According to the report, such a deregulation of the drug testing and approval processes will harm health everywhere, not just in the US. A move, argue the authors, that will also stifle innovation and waste patients’ and taxpayers’ money. The paperi s signed by Douglas Sipp, researcher at the RIKEN Center for Developmental Biology in Kobe, Japan, and visiting professor at Keio University School of Medicine and Global Research Institute, Tokyo, Christopher McCabe, an health economist at the University of Alberta, Edmonton, Canada, and John E. J. Rasko, head of the Department of Cell and Molecular Therapies at Royal Prince Alfred Hospital in Sydney, Australia.

Trump’s claims reinforce comments he made in January during a meeting with the pharmaceutical industry executives, where Mr. President said: “We’re going to be cutting regulations at a level that nobody’s ever seen before,” and added that up to 80 per cent of regulations could be slashed. But, according to the three authors of the report, relaxing the FDA’s regulatory system will subject patients to drugs that may be toxic.
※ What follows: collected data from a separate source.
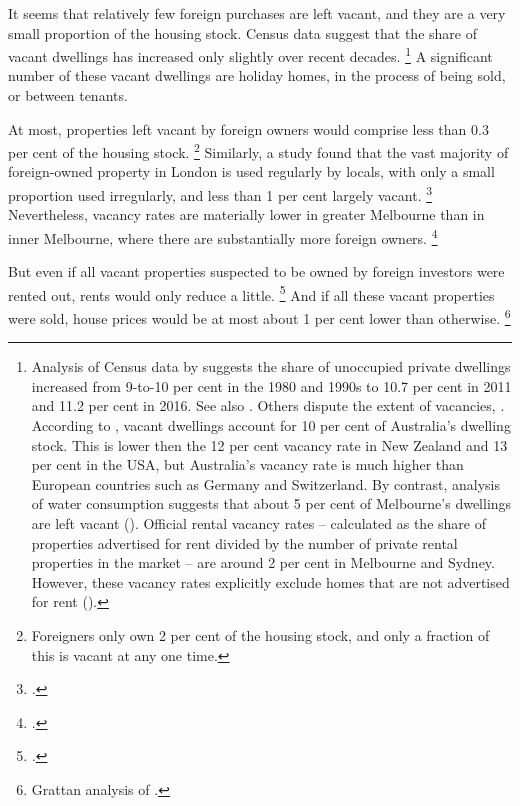 It seems that relatively few foreign purchases are left vacant, and they are a very small proportion of the housing stock. Census data suggest that the share of vacant dwellings has increased only slightly over recent decades.%
    \footnote{Analysis of Census data by \textcite{SGSCensus2017} suggests the share of unoccupied private dwellings increased from 9-to-10 per cent in the 1980 and 1990s to 10.7 per cent in 2011 and 11.2 per cent in 2016.
	See also \textcite{Pawson-2017-theConvo-Taxing-empty-homes}.
	Others dispute the extent of vacancies, \textcite{ACIL2017Property}. According to \textcite{OECD2017housingdatabase}, vacant dwellings account for 10 per cent of Australia's dwelling stock. This is lower then the 12 per cent vacancy rate in New Zealand and 13 per cent in the USA, but Australia's vacancy rate is much higher than European countries such as Germany and Switzerland.
	By contrast, analysis of water consumption suggests that about 5 per cent of Melbourne's dwellings are left vacant (\textcite{CashmoreSpecVac}). Official rental vacancy rates -- calculated as the share of properties advertised for rent divided by the number of private rental properties in the market -- are around 2 per cent in Melbourne and Sydney.  However, these vacancy rates explicitly exclude homes that are not advertised for rent (\textcites{RENSW-vacancy-rate-2018}{REIV-vacancy-rate-2018}).}
A significant number of these vacant dwellings are holiday homes, in the process of being sold, or between tenants.

At most, properties left vacant by foreign owners would comprise less than 0.3 per cent of the housing stock.%
    \footnote{Foreigners only own 2 per cent of the housing stock, and only a fraction of this is vacant at any one time.}
Similarly, a study found that the vast majority of foreign-owned property in London is used regularly by locals, with only a small proportion used irregularly, and less than 1 per cent largely vacant.%
    \footcite{ScanlonLondon}
Nevertheless, vacancy rates are materially lower in greater Melbourne than in inner Melbourne, where there are substantially more foreign owners.%
    \footcite{SGSCensus2017}

But even if all vacant properties suspected to be owned by foreign investors were rented out, rents would only reduce a little.%
	\footcite{Murray2017a}
And if all these vacant properties were sold, house prices would be at most about 1 per cent lower than otherwise.%
	\footnote{Grattan analysis of \textcite{Abelson-and-Chung-2005-realstoryofhousingprices}.}

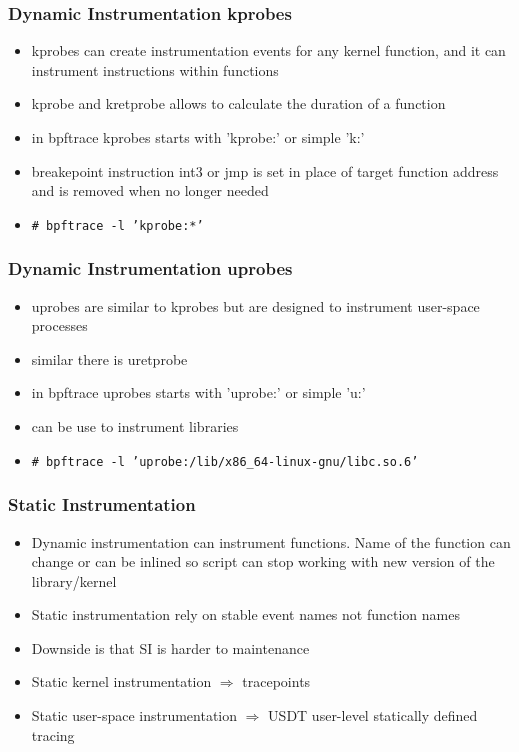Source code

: \documentclass{beamer}
\begin{document}
\begin{frame}
  \frametitle{Dynamic Instrumentation kprobes}
  \begin{itemize}
    \item<1-> kprobes can create instrumentation events for any kernel function, and it can instrument instructions within functions
		\item<2-> kprobe and kretprobe allows to calculate the duration of a function 
		\item<3-> in bpftrace kprobes starts with 'kprobe:' or simple 'k:'
    \item<4-> breakepoint instruction int3 or jmp is set in place of target function address and is removed when no longer needed
    \item<5-> {\scriptsize \texttt{\# bpftrace -l 'kprobe:*'}}
	\end{itemize}	
\end{frame}

\begin{frame}
  \frametitle{Dynamic Instrumentation uprobes}
  \begin{itemize}
    \item<1-> uprobes are similar to kprobes but are designed to instrument user-space processes
		\item<2-> similar there is uretprobe
		\item<3-> in bpftrace uprobes starts with 'uprobe:' or simple 'u:'
		\item<4-> can be use to instrument libraries
    \item<5-> {\scriptsize \texttt{\# bpftrace -l 'uprobe:/lib/x86\_64-linux-gnu/libc.so.6' }}
	\end{itemize}	
\end{frame}

\begin{frame}
  \frametitle{Static Instrumentation}
	\begin{itemize}
	  \item<1-> Dynamic instrumentation can instrument functions. Name of the function can change or can be inlined so script can stop working with new version of the library/kernel
		\item<2-> Static instrumentation rely on stable event names not function names
		\item<3-> Downside is that SI is harder to maintenance
		\item<4-> Static kernel instrumentation $\Rightarrow$ tracepoints
		\item<5-> Static user-space instrumentation $\Rightarrow$ USDT user-level statically defined tracing
	\end{itemize}
\end{frame}
\end{document}
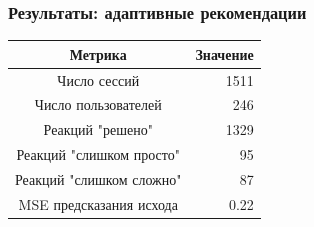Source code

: \documentclass{beamer}
\begin{document}
\begin{frame}\frametitle{Результаты: адаптивные рекомендации}

\begin{table}[H]
    \begin{tabular}{| c || r| }
      Метрика & Значение \\
      \hline		
      Число сессий & 1511 \\
      Число пользователей & 246 \\
      Реакций "решено" & 1329 \\
      Реакций "слишком просто" & 95 \\ 
      Реакций "слишком сложно" & 87 \\
      MSE предсказания исхода & 0.22 \\
      
     \hline  
    \end{tabular}
\end{table}



\begin{figure}[H]
  \centering
  \hfill
\end{figure}

\end{frame}
\end{document}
For professor John Rasko, Trump’s argument is consistent with a history of neoliberal economic thinking that claims regulatory agencies are systematically biased towards excessive caution, and that the burden of testing a drug’s efficacy before it comes to market outweighs the benefits. “They argue that potentially harmful drugs can be identified quickly after they go on sale,” says professor Rasko, “and that the FDA runs an overly stringent system that withholds or delays safe and effective drugs from patients”.

The authors of the report also put into evidence the possible risks if reliable information on safety and efficacy would be be collected just after a drug is on sale, through observational studies or using biomarkers. Risk that can be resumed with the iconic example of thalidomide, that in the 1950s caused more than 10,000 birth defects worldwide. “Even in the past dozen years, initially promising drugs, such as torcetrapib (for reducing cholesterol and heart-disease risk) and semagacestat (for improving cognition in people with Alzheimer’s disease), were found to cause harm only after they had been tested in large, mandatory trials — effects that were not seen in the smaller trials,” say the authors. The current regulatory system is working well, say Rasko and his colleagues.
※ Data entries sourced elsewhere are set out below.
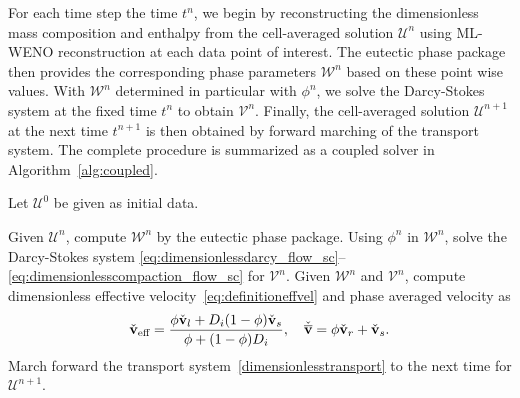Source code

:For each time step the time $t^n$, we begin by reconstructing the dimensionless mass composition
and enthalpy from the cell-averaged solution $\mathcal{U}^n$ using ML-WENO reconstruction at each data point of interest. 
The eutectic phase package then provides the corresponding phase parameters $\mathcal{W}^n$ 
based on these point wise values. With $\mathcal{W}^n$ determined in particular with $\phi^n$, we solve the Darcy-Stokes
system at the fixed time $t^n$ to obtain $\mathcal{V}^n$. Finally, the
cell-averaged solution $\mathcal{U}^{n+1}$ at the next time 
$t^{n+1}$ is then obtained by forward marching of the transport system.
The complete procedure is summarized as a coupled solver in Algorithm~\ref{alg:coupled}.

\begin{algorithm}[htb]
\caption{Sequential Coupled Solver\label{alg:coupled}}
		  Let $\mathcal{U}^0$ be given as initial data.
		  \vspace{0.2cm}
\begin{algorithmic} [1]


		  \vspace{0.3cm}
		  \State Given $\mathcal{U}^n$, compute $\mathcal{W}^n$ by the eutectic phase package.
		  \vspace{0.2cm}
\State Using $\phi^n$ in $\mathcal{W}^n$, solve the Darcy-Stokes system 
		  \eqref{eq:dimensionlessdarcy_flow_sc}--\eqref{eq:dimensionlesscompaction_flow_sc} for $\mathcal{V}^{n}$.
		  \vspace{0.2cm}
		  \State Given $\mathcal{W}^n$ and $\mathcal{V}^{n}$, compute dimensionless effective 
		  velocity~\eqref{eq:definitioneffvel} and phase averaged velocity as
\begin{equation*}
		  \check{\bold{v}}_{\text{eff}} = \frac{\phi \check{\bold{v}}_l + D_i(1-\phi) \check{\bold{v}}_s}{\phi + (1-\phi) D_i}, \quad \check{\overline{\bold{v}}} = \phi 
		  \check{\mathbf{v}}_r + \check{\mathbf{v}}_s.
\end{equation*}
		  \vspace{0.2cm}
		  \State March forward the transport system~\eqref{dimensionlesstransport} to the next time for $\mathcal{U}^{n+1}$.
		  \vspace{0.3cm}
\EndFor
\end{algorithmic}
\end{algorithm}

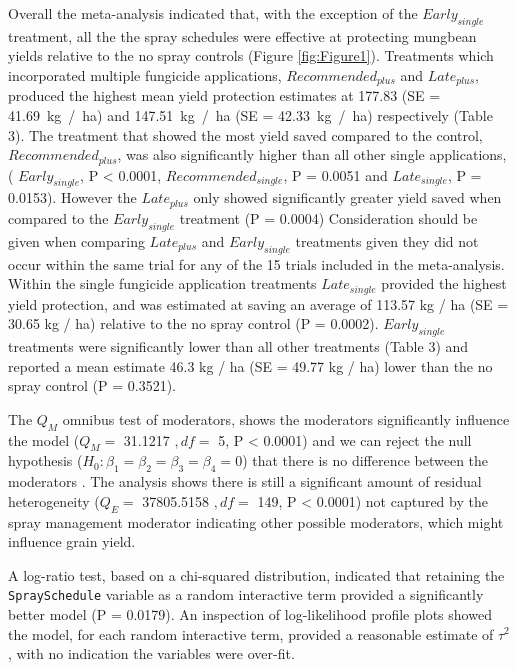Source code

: \documentclass[agronomy,article,submit,moreauthors,pdftex]{mdpi}
\begin{document}
Overall the meta-analysis indicated that, with the exception of the \(Early_{single}\) treatment, all the the spray schedules were effective at protecting mungbean yields relative to the no spray controls (Figure \ref{fig:Figure1}).
Treatments which incorporated multiple fungicide applications, \(Recommended_{plus}\) and \(Late_{plus}\), produced the highest mean yield protection estimates at 177.83 (SE = 41.69~kg~/~ha) and 147.51~kg~/~ha (SE = 42.33~kg~/~ha) respectively (Table 3).
The treatment that showed the most yield saved compared to the control, \(Recommended_{plus}\), was also significantly higher than all other single applications, (
\(Early_{single}\), P \textless{} 0.0001,
\(Recommended_{single}\), P = 0.0051 and
\(Late_{single}\), P = 0.0153).
However the \(Late_{plus}\) only showed significantly greater yield saved when compared to the \(Early_{single}\) treatment (P = 0.0004)
Consideration should be given when comparing \(Late_{plus}\) and \(Early_{single}\) treatments given they did not occur within the same trial for any of the 15 trials included in the meta-analysis.
Within the single fungicide application treatments \(Late_{single}\) provided the highest yield protection, and was estimated at saving an average of 113.57 kg / ha (SE = 30.65 kg / ha) relative to the no spray control (P = 0.0002).
\(Early_{single}\) treatments were significantly lower than all other treatments (Table 3) and reported a mean estimate 46.3 kg / ha (SE = 49.77 kg / ha) lower than the no spray control (P = 0.3521).

The \(Q_M\) omnibus test of moderators, shows the moderators significantly influence the model (\(Q_M =\) 31.1217 \(,df =\) 5, P \textless{} 0.0001) and we can reject the null hypothesis (\(H_0 : \beta_1 = \beta_2 = \beta_3 =\beta_4 = 0\)) that there is no difference between the moderators \citep{Viechtbauer2010}.
The analysis shows there is still a significant amount of residual heterogeneity (\(Q_E =\) 37805.5158 \(,df=\) 149, P \textless{} 0.0001) not captured by the spray management moderator indicating other possible moderators, which might influence grain yield.

A log-ratio test, based on a chi-squared distribution, indicated that retaining the \texttt{SpraySchedule} variable as a random interactive term provided a significantly better model (P = 0.0179).
An inspection of log-likelihood profile plots showed the model, for each random interactive term, provided a reasonable estimate of \(\tau^2\), with no indication the variables were over-fit.
\end{document}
Another potential pitfall is recognised by the authors in the fact that untested drugs might result of no benefit: ‘futile drugs’, according to profossor Rasko, who adds: “We only have to consider the multibillion-dollar industries in homeopathy and other pseudo-medicines to see this”. In January 2017, the FDA released a report identifying 22 products that were initially promising but disappointed in later-stage clinical trials: 14 for lack of efficacy, one for lack of safety, and seven for both reasons.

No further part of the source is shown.